__PROBLEM TO SOLVE__.
Retype every line from the start of the data down to and including the line with "- Channel Moderator". Skip the pictures.

__EXTRACTED INFORMATION__.
☆ ☆ ☆ ☆ ☆
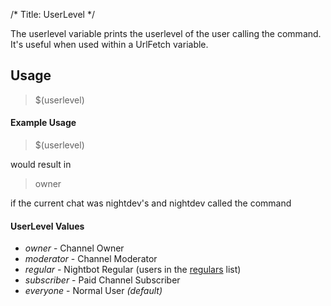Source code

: /*
Title: UserLevel
*/

The userlevel variable prints the userlevel of the user calling the command. It's useful when used within a UrlFetch variable.

## Usage

> $(userlevel)

#### Example Usage

> $(userlevel)

would result in

> owner

if the current chat was nightdev's and nightdev called the command

#### UserLevel Values

* *owner* - Channel Owner
* *moderator* - Channel Moderator
* *regular* - Nightbot Regular (users in the [regulars](https://docs.nightbot.tv/control-panel/regulars) list)
* *subscriber* - Paid Channel Subscriber
* *everyone* - Normal User *(default)*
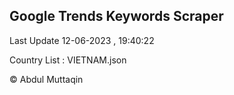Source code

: 

## Google Trends Keywords Scraper 
 
Last Update 12-06-2023 , 19:40:22

Country List :
VIETNAM.json



© Abdul Muttaqin 
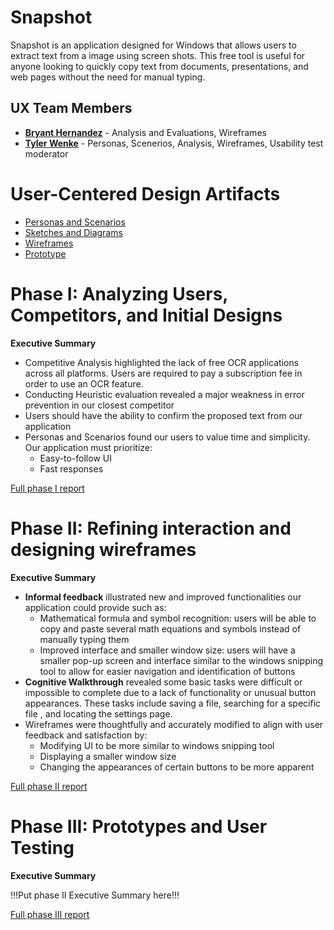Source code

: # Snapshot

Snapshot is an application designed for Windows that allows users to extract text from a image using screen shots. This free tool is useful for anyone looking to quickly copy text from documents, presentations, and web pages without the need for manual typing.

## UX Team Members

* **[Bryant Hernandez](https://usabilityengineering.github.io/ux-journal-BHM03/)** - Analysis and Evaluations, Wireframes
* **[Tyler Wenke](https://usabilityengineering.github.io/portfolio-csugetacc/)** - Personas, Scenerios, Analysis, Wireframes, Usability test moderator

# User-Centered Design Artifacts

* [Personas and Scenarios](personas/)
* [Sketches and Diagrams](sketches/)
* [Wireframes](wireframes/)
* [Prototype](Prototype/)

# Phase I: Analyzing Users, Competitors, and Initial Designs

**Executive Summary**

* Competitive Analysis highlighted the lack of free OCR applications across all platforms. Users are required to pay a subscription fee in order to use an OCR feature.
* Conducting Heuristic evaluation revealed a major weakness in error prevention in our closest competitor 
* Users should have the ability to confirm the proposed text from our application
* Personas and Scenarios found our users to value time and simplicity. Our application must prioritize:
    * Easy-to-follow UI
    * Fast responses

[Full phase I report](phaseI/)

# Phase II: Refining interaction and designing wireframes

**Executive Summary**

* **Informal feedback** illustrated new and improved functionalities our application could provide such as:
   * Mathematical formula and symbol recognition: users will be able to copy and paste several math equations and symbols instead of manually typing them
   * Improved interface and smaller window size: users will have a smaller pop-up screen and interface similar to the windows snipping tool to allow for easier navigation and identification of buttons
* **Cognitive Walkthrough** revealed some basic tasks were difficult or impossible to complete due to a lack of functionality or unusual button appearances. These tasks include saving a file, searching for a specific file , and locating the settings page.
* Wireframes were thoughtfully and accurately modified to align with user feedback and satisfaction by:
   * Modifying UI to be more similar to windows snipping tool
	* Displaying a smaller window size 
	* Changing the appearances of certain buttons to be more apparent 

[Full phase II report](phaseII/)

# Phase III: Prototypes and User Testing

**Executive Summary**

!!!Put phase II Executive Summary here!!!

[Full phase III report](phaseIII/)
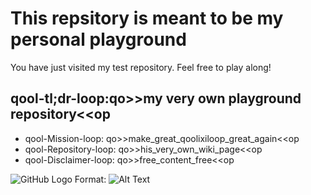 # This repsitory is meant to be my personal playground
You have just visited my test repository. 
Feel free to play along!

## qool-tl;dr-loop:qo>>my very own playground repository<<op
* qool-Mission-loop: qo>>make_great_qoolixiloop_great_again<<op
* qool-Repository-loop: qo>>his_very_own_wiki_page<<op
* qool-Disclaimer-loop: qo>>free_content_free<<op
 

![GitHub Logo](/images/logo.png)
Format: ![Alt Text](url)

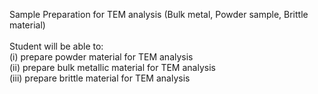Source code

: Sample Preparation for TEM analysis (Bulk metal, Powder sample, Brittle material)<br><br>
Student will be able to:<br>
(i)	prepare powder material for TEM analysis<br>
(ii)	prepare bulk metallic material for TEM analysis<br>
(iii)	prepare brittle material for TEM analysis
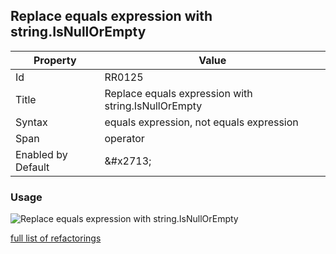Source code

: ## Replace equals expression with string\.IsNullOrEmpty

| Property | Value |
| -------- | ----- |
| Id | RR0125 |
| Title | Replace equals expression with string\.IsNullOrEmpty |
| Syntax | equals expression, not equals expression |
| Span | operator |
| Enabled by Default | &\#x2713; |

### Usage

![Replace equals expression with string\.IsNullOrEmpty](../../images/refactorings/ReplaceEqualsExpressionWithStringIsNullOrEmpty.png)

[full list of refactorings](Refactorings.md)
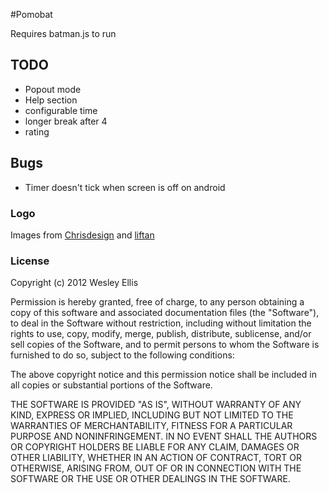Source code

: #Pomobat

Requires batman.js to run

## TODO

 * Popout mode
 * Help section
 * configurable time
 * longer break after 4
 * rating

## Bugs

 * Timer doesn't tick when screen is off on android

### Logo

Images from [Chrisdesign](http://openclipart.org/detail/4783/tomato-by-chrisdesign-4783) and [liftan](http://openclipart.org/detail/4783/tomato-by-chrisdesign-4783)


### License

Copyright (c) 2012 Wesley Ellis

Permission is hereby granted, free of charge, to any person obtaining a copy of this software and associated documentation files (the "Software"), to deal in the Software without restriction, including without limitation the rights to use, copy, modify, merge, publish, distribute, sublicense, and/or sell copies of the Software, and to permit persons to whom the Software is furnished to do so, subject to the following conditions:

The above copyright notice and this permission notice shall be included in all copies or substantial portions of the Software.

THE SOFTWARE IS PROVIDED "AS IS", WITHOUT WARRANTY OF ANY KIND, EXPRESS OR IMPLIED, INCLUDING BUT NOT LIMITED TO THE WARRANTIES OF MERCHANTABILITY, FITNESS FOR A PARTICULAR PURPOSE AND NONINFRINGEMENT. IN NO EVENT SHALL THE AUTHORS OR COPYRIGHT HOLDERS BE LIABLE FOR ANY CLAIM, DAMAGES OR OTHER LIABILITY, WHETHER IN AN ACTION OF CONTRACT, TORT OR OTHERWISE, ARISING FROM, OUT OF OR IN CONNECTION WITH THE SOFTWARE OR THE USE OR OTHER DEALINGS IN THE SOFTWARE.
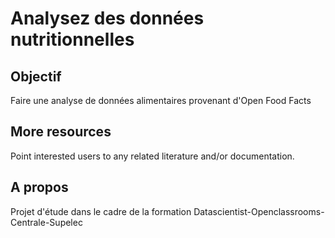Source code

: # Analysez des données nutritionnelles

## Objectif

Faire une analyse de données alimentaires provenant d'Open Food Facts


## More resources

Point interested users to any related literature and/or documentation.


## A propos

Projet d'étude dans le cadre de la formation Datascientist-Openclassrooms-Centrale-Supelec
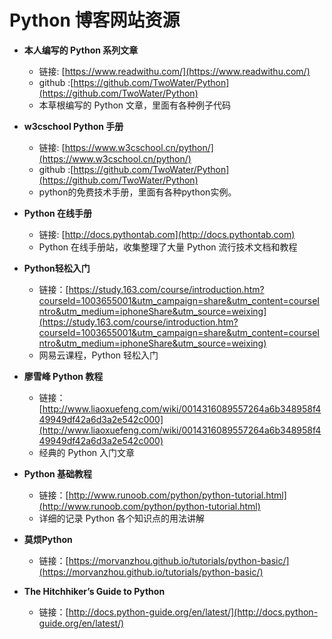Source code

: # Python 博客网站资源


* **本人编写的 Python 系列文章**
   - 链接: [https://www.readwithu.com/](https://www.readwithu.com/)
   - github :[https://github.com/TwoWater/Python](https://github.com/TwoWater/Python)
   - 本草根编写的 Python 文章，里面有各种例子代码

* **w3cschool Python 手册**
   - 链接: [https://www.w3cschool.cn/python/](https://www.w3cschool.cn/python/)
   - github :[https://github.com/TwoWater/Python](https://github.com/TwoWater/Python)
   - python的免费技术手册，里面有各种python实例。

* **Python 在线手册**
   - 链接: [http://docs.pythontab.com](http://docs.pythontab.com)
   - Python 在线手册站，收集整理了大量 Python 流行技术文档和教程

* **Python轻松入门**
   - 链接：[https://study.163.com/course/introduction.htm?courseId=1003655001&utm_campaign=share&utm_content=courseIntro&utm_medium=iphoneShare&utm_source=weixing](https://study.163.com/course/introduction.htm?courseId=1003655001&utm_campaign=share&utm_content=courseIntro&utm_medium=iphoneShare&utm_source=weixing)
   - 网易云课程，Python 轻松入门

* **廖雪峰 Python 教程**
   - 链接：[http://www.liaoxuefeng.com/wiki/0014316089557264a6b348958f449949df42a6d3a2e542c000](http://www.liaoxuefeng.com/wiki/0014316089557264a6b348958f449949df42a6d3a2e542c000)
   - 经典的 Python 入门文章

* **Python 基础教程**
   - 链接：[http://www.runoob.com/python/python-tutorial.html](http://www.runoob.com/python/python-tutorial.html)
   - 详细的记录 Python 各个知识点的用法讲解

* **莫烦Python**
   - 链接：[https://morvanzhou.github.io/tutorials/python-basic/](https://morvanzhou.github.io/tutorials/python-basic/)

* **The Hitchhiker’s Guide to Python**
   - 链接：[http://docs.python-guide.org/en/latest/](http://docs.python-guide.org/en/latest/)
☆ ☆ ☆ ☆ ☆
__SOLUTION TO THE PROBLEM__.
Source code

: /*
Title: UserLevel
*/

The userlevel variable prints the userlevel of the user calling the command. It's useful when used within a UrlFetch variable.

## Usage

> $(userlevel)

#### Example Usage

> $(userlevel)

would result in

> owner

if the current chat was nightdev's and nightdev called the command

#### UserLevel Values

* *owner* - Channel Owner
* *moderator* - Channel Moderator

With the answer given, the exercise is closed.